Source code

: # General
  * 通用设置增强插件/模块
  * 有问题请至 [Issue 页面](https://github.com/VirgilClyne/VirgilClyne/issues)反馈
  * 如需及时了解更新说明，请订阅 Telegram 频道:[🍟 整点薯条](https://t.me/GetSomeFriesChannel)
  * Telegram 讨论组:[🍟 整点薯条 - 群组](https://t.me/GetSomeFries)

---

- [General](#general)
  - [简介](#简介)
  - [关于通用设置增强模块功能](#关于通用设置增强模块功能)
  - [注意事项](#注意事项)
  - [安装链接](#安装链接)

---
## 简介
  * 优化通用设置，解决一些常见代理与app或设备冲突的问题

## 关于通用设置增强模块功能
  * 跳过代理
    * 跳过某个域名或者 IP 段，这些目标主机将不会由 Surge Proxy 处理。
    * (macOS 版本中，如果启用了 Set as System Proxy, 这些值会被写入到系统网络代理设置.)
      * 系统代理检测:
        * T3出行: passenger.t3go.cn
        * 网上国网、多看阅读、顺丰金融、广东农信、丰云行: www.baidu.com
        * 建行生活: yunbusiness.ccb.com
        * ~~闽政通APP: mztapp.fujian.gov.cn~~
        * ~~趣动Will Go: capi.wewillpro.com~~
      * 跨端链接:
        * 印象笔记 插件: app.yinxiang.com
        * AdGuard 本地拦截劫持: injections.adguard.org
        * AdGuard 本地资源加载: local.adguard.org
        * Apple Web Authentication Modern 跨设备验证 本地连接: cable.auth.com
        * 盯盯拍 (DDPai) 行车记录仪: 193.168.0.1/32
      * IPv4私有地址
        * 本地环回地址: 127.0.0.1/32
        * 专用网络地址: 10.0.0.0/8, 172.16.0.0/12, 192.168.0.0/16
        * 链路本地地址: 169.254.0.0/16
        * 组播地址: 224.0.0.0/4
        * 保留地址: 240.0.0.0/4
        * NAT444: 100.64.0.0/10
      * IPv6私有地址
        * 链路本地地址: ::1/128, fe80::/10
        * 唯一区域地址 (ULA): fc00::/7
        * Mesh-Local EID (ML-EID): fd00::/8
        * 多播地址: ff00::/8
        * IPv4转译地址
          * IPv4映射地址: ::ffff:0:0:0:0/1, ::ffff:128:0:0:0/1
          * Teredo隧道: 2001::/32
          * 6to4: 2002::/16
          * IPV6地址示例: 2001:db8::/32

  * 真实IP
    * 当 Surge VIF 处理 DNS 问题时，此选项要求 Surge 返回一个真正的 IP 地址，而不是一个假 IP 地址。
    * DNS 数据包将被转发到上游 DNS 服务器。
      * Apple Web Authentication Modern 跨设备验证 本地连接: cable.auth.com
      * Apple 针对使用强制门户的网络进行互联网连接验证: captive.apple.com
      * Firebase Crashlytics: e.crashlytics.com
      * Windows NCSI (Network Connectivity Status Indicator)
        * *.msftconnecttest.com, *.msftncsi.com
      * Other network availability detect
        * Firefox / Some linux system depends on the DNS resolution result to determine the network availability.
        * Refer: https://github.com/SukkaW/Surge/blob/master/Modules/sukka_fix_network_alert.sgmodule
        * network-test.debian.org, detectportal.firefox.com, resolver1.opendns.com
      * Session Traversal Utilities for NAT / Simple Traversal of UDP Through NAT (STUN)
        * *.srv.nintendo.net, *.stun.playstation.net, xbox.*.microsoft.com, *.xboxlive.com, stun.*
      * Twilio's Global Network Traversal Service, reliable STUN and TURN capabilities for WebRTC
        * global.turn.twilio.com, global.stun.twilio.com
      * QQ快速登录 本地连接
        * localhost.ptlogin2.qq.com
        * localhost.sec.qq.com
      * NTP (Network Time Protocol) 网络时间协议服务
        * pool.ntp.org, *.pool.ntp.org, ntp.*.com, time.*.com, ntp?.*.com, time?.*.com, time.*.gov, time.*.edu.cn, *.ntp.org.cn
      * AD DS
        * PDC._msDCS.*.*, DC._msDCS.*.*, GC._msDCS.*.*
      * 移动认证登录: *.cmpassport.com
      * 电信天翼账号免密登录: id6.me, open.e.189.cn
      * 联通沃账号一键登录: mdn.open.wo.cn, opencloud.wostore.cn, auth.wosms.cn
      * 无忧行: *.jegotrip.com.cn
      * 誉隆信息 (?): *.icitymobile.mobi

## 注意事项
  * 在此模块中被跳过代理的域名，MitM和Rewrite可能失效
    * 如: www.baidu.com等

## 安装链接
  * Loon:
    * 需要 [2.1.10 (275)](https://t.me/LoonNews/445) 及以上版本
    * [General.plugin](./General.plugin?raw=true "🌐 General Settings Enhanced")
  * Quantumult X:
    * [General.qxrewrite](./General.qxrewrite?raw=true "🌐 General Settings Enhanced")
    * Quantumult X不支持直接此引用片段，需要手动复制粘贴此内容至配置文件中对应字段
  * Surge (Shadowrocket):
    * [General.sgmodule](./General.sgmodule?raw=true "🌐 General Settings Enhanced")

*PROMPT:*
Reproduce the records above exactly.

*YOUR SOLUTION:*
Source code

: # General
  * 通用设置增强插件/模块
  * 有问题请至 [Issue 页面](https://github.com/VirgilClyne/VirgilClyne/issues)反馈
  * 如需及时了解更新说明，请订阅 Telegram 频道:[🍟 整点薯条](https://t.me/GetSomeFriesChannel)
  * Telegram 讨论组:[🍟 整点薯条 - 群组](https://t.me/GetSomeFries)

---

- [General](#general)
  - [简介](#简介)
  - [关于通用设置增强模块功能](#关于通用设置增强模块功能)
  - [注意事项](#注意事项)
  - [安装链接](#安装链接)

---
## 简介
  * 优化通用设置，解决一些常见代理与app或设备冲突的问题

## 关于通用设置增强模块功能
  * 跳过代理
    * 跳过某个域名或者 IP 段，这些目标主机将不会由 Surge Proxy 处理。
    * (macOS 版本中，如果启用了 Set as System Proxy, 这些值会被写入到系统网络代理设置.)
      * 系统代理检测:
        * T3出行: passenger.t3go.cn
        * 网上国网、多看阅读、顺丰金融、广东农信、丰云行: www.baidu.com
        * 建行生活: yunbusiness.ccb.com
        * ~~闽政通APP: mztapp.fujian.gov.cn~~
        * ~~趣动Will Go: capi.wewillpro.com~~
      * 跨端链接:
        * 印象笔记 插件: app.yinxiang.com
        * AdGuard 本地拦截劫持: injections.adguard.org
        * AdGuard 本地资源加载: local.adguard.org
        * Apple Web Authentication Modern 跨设备验证 本地连接: cable.auth.com
        * 盯盯拍 (DDPai) 行车记录仪: 193.168.0.1/32
      * IPv4私有地址
        * 本地环回地址: 127.0.0.1/32
        * 专用网络地址: 10.0.0.0/8, 172.16.0.0/12, 192.168.0.0/16
        * 链路本地地址: 169.254.0.0/16
        * 组播地址: 224.0.0.0/4
        * 保留地址: 240.0.0.0/4
        * NAT444: 100.64.0.0/10
      * IPv6私有地址
        * 链路本地地址: ::1/128, fe80::/10
        * 唯一区域地址 (ULA): fc00::/7
        * Mesh-Local EID (ML-EID): fd00::/8
        * 多播地址: ff00::/8
        * IPv4转译地址
          * IPv4映射地址: ::ffff:0:0:0:0/1, ::ffff:128:0:0:0/1
          * Teredo隧道: 2001::/32
          * 6to4: 2002::/16
          * IPV6地址示例: 2001:db8::/32

  * 真实IP
    * 当 Surge VIF 处理 DNS 问题时，此选项要求 Surge 返回一个真正的 IP 地址，而不是一个假 IP 地址。
    * DNS 数据包将被转发到上游 DNS 服务器。
      * Apple Web Authentication Modern 跨设备验证 本地连接: cable.auth.com
      * Apple 针对使用强制门户的网络进行互联网连接验证: captive.apple.com
      * Firebase Crashlytics: e.crashlytics.com
      * Windows NCSI (Network Connectivity Status Indicator)
        * *.msftconnecttest.com, *.msftncsi.com
      * Other network availability detect
        * Firefox / Some linux system depends on the DNS resolution result to determine the network availability.
        * Refer: https://github.com/SukkaW/Surge/blob/master/Modules/sukka_fix_network_alert.sgmodule
        * network-test.debian.org, detectportal.firefox.com, resolver1.opendns.com
      * Session Traversal Utilities for NAT / Simple Traversal of UDP Through NAT (STUN)
        * *.srv.nintendo.net, *.stun.playstation.net, xbox.*.microsoft.com, *.xboxlive.com, stun.*
      * Twilio's Global Network Traversal Service, reliable STUN and TURN capabilities for WebRTC
        * global.turn.twilio.com, global.stun.twilio.com
      * QQ快速登录 本地连接
        * localhost.ptlogin2.qq.com
        * localhost.sec.qq.com
      * NTP (Network Time Protocol) 网络时间协议服务
        * pool.ntp.org, *.pool.ntp.org, ntp.*.com, time.*.com, ntp?.*.com, time?.*.com, time.*.gov, time.*.edu.cn, *.ntp.org.cn
      * AD DS
        * PDC._msDCS.*.*, DC._msDCS.*.*, GC._msDCS.*.*
      * 移动认证登录: *.cmpassport.com
      * 电信天翼账号免密登录: id6.me, open.e.189.cn
      * 联通沃账号一键登录: mdn.open.wo.cn, opencloud.wostore.cn, auth.wosms.cn
      * 无忧行: *.jegotrip.com.cn
      * 誉隆信息 (?): *.icitymobile.mobi

## 注意事项
  * 在此模块中被跳过代理的域名，MitM和Rewrite可能失效
    * 如: www.baidu.com等

## 安装链接
  * Loon:
    * 需要 [2.1.10 (275)](https://t.me/LoonNews/445) 及以上版本
    * [General.plugin](./General.plugin?raw=true "🌐 General Settings Enhanced")
  * Quantumult X:
    * [General.qxrewrite](./General.qxrewrite?raw=true "🌐 General Settings Enhanced")
    * Quantumult X不支持直接此引用片段，需要手动复制粘贴此内容至配置文件中对应字段
  * Surge (Shadowrocket):
    * [General.sgmodule](./General.sgmodule?raw=true "🌐 General Settings Enhanced")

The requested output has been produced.